Find Median Given Frequency of Numbers
Problem
Numbers(value, frequency) tells how many times each value appears. Return the median.
rows = [(0,7),(1,1),(2,3),(3,1)]0.0SELECT AVG(n.Number) AS median FROM Numbers n WHERE
n.Frequency >= ABS((SELECT SUM(Frequency) FROM Numbers WHERE Number <= n.Number)
- (SELECT SUM(Frequency) FROM Numbers WHERE Number >= n.Number));
Explanation
Each row says a number appears a certain number of times, so the data is really a long sorted list hidden inside a frequency table. The median is the middle of that expanded list, and this query finds it without ever expanding the data.
The trick is a balance test. For a candidate number, count how many items are at or below it and how many are at or above it. The two inner subqueries do exactly that with SUM(Frequency).

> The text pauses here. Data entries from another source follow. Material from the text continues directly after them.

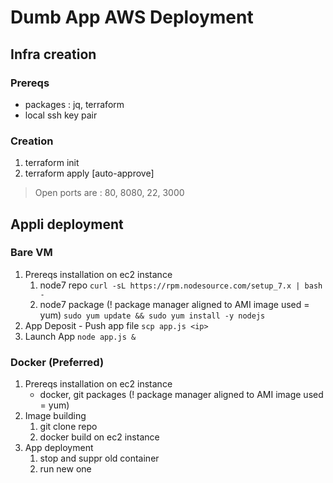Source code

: # Dumb App AWS Deployment

## Infra creation

### Prereqs

- packages : jq, terraform
- local ssh key pair

### Creation

1) terraform init
2) terraform apply [auto-approve]

> Open ports are : 80, 8080, 22, 3000

## Appli deployment

### Bare VM

1) Prereqs installation on ec2 instance
   1) node7 repo  `curl -sL https://rpm.nodesource.com/setup_7.x | bash -`
   2) node7 package (! package manager aligned to AMI image used = yum)
      `sudo yum update && sudo yum install -y nodejs`
2) App Deposit - Push app file `scp app.js <ip>`
3) Launch App `node app.js &`

### Docker (Preferred)

1) Prereqs installation on ec2 instance
   - docker, git packages (! package manager aligned to AMI image used = yum)
2) Image building
   1) git clone repo
   2) docker build on ec2 instance
3) App deployment
   1) stop and suppr old container
   2) run new one
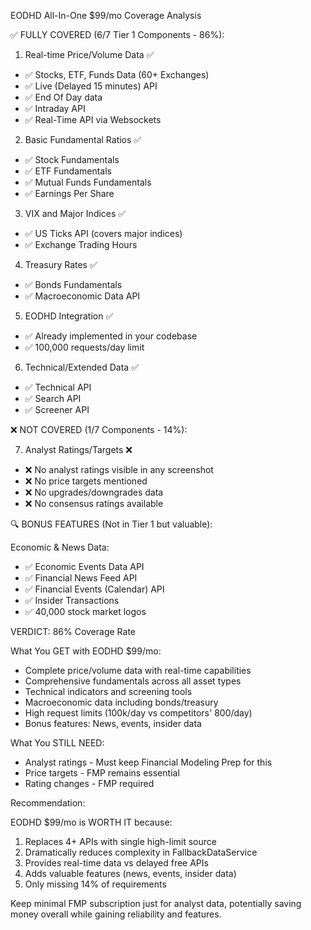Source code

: EODHD All-In-One $99/mo Coverage Analysis

✅ FULLY COVERED (6/7 Tier 1 Components - 86%):

1. Real-time Price/Volume Data ✅

- ✅ Stocks, ETF, Funds Data (60+ Exchanges)
- ✅ Live (Delayed 15 minutes) API
- ✅ End Of Day data
- ✅ Intraday API
- ✅ Real-Time API via Websockets

2. Basic Fundamental Ratios ✅

- ✅ Stock Fundamentals
- ✅ ETF Fundamentals
- ✅ Mutual Funds Fundamentals
- ✅ Earnings Per Share

3. VIX and Major Indices ✅

- ✅ US Ticks API (covers major indices)
- ✅ Exchange Trading Hours

4. Treasury Rates ✅

- ✅ Bonds Fundamentals
- ✅ Macroeconomic Data API

5. EODHD Integration ✅

- ✅ Already implemented in your codebase
- ✅ 100,000 requests/day limit

6. Technical/Extended Data ✅

- ✅ Technical API
- ✅ Search API
- ✅ Screener API

❌ NOT COVERED (1/7 Components - 14%):

7. Analyst Ratings/Targets ❌

- ❌ No analyst ratings visible in any screenshot
- ❌ No price targets mentioned
- ❌ No upgrades/downgrades data
- ❌ No consensus ratings available

🔍 BONUS FEATURES (Not in Tier 1 but valuable):

Economic & News Data:

- ✅ Economic Events Data API
- ✅ Financial News Feed API
- ✅ Financial Events (Calendar) API
- ✅ Insider Transactions
- ✅ 40,000 stock market logos

VERDICT: 86% Coverage Rate

What You GET with EODHD $99/mo:

- Complete price/volume data with real-time capabilities
- Comprehensive fundamentals across all asset types
- Technical indicators and screening tools
- Macroeconomic data including bonds/treasury
- High request limits (100k/day vs competitors' 800/day)
- Bonus features: News, events, insider data

What You STILL NEED:

- Analyst ratings - Must keep Financial Modeling Prep for this
- Price targets - FMP remains essential
- Rating changes - FMP required

Recommendation:

EODHD $99/mo is WORTH IT because:

1. Replaces 4+ APIs with single high-limit source
2. Dramatically reduces complexity in FallbackDataService
3. Provides real-time data vs delayed free APIs
4. Adds valuable features (news, events, insider data)
5. Only missing 14% of requirements

Keep minimal FMP subscription just for analyst data, potentially saving money overall while gaining reliability and features.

For a true median, those two counts are nearly equal — their difference is no bigger than the number's own frequency.
So the condition Frequency >= ABS(below - above) keeps precisely the row (or rows) that straddle the center of the list.
Wrapping it in AVG(n.Number) handles the even-count case: if two middle values qualify, their average is the median; if one qualifies, its average is itself.
Example: with values 0,1,2,3 and frequencies 7,1,3,1, the value 0 dominates the low end, the counts balance there, and the median comes out to 0.0.